TASK REQUIREMENTS:
Search the data below for the string "this" and copy all lines where it shows up.

SUPPLIED DATA:
'''
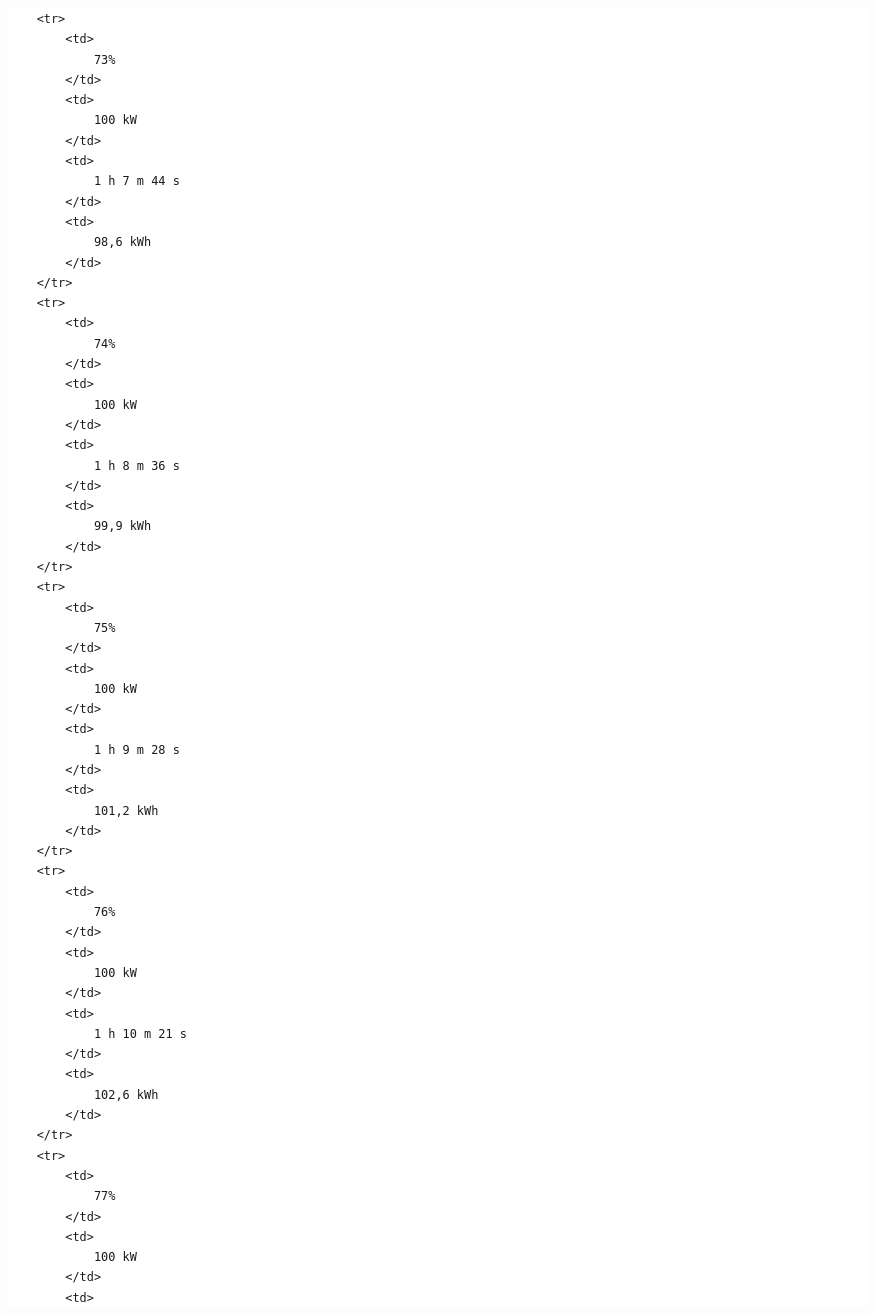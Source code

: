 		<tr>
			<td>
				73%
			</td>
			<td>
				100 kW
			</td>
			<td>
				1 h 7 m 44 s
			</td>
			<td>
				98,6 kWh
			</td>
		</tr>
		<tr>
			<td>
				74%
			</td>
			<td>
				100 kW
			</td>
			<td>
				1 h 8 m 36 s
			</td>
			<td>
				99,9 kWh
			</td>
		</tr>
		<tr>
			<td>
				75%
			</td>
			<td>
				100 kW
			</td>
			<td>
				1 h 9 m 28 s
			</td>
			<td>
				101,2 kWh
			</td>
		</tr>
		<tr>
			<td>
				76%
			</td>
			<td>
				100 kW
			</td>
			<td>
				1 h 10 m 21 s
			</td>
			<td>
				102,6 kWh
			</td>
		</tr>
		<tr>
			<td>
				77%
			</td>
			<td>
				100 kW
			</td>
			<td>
'''
'''
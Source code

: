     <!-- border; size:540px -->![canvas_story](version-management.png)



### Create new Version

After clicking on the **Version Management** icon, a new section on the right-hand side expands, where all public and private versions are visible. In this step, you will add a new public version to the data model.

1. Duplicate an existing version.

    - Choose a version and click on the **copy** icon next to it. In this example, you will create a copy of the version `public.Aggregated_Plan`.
'''
SOLUTION:
After clicking on the **Version Management** icon, a new section on the right-hand side expands, where all public and private versions are visible. In this step, you will add a new public version to the data model.
    - Choose a version and click on the **copy** icon next to it. In this example, you will create a copy of the version `public.Aggregated_Plan`.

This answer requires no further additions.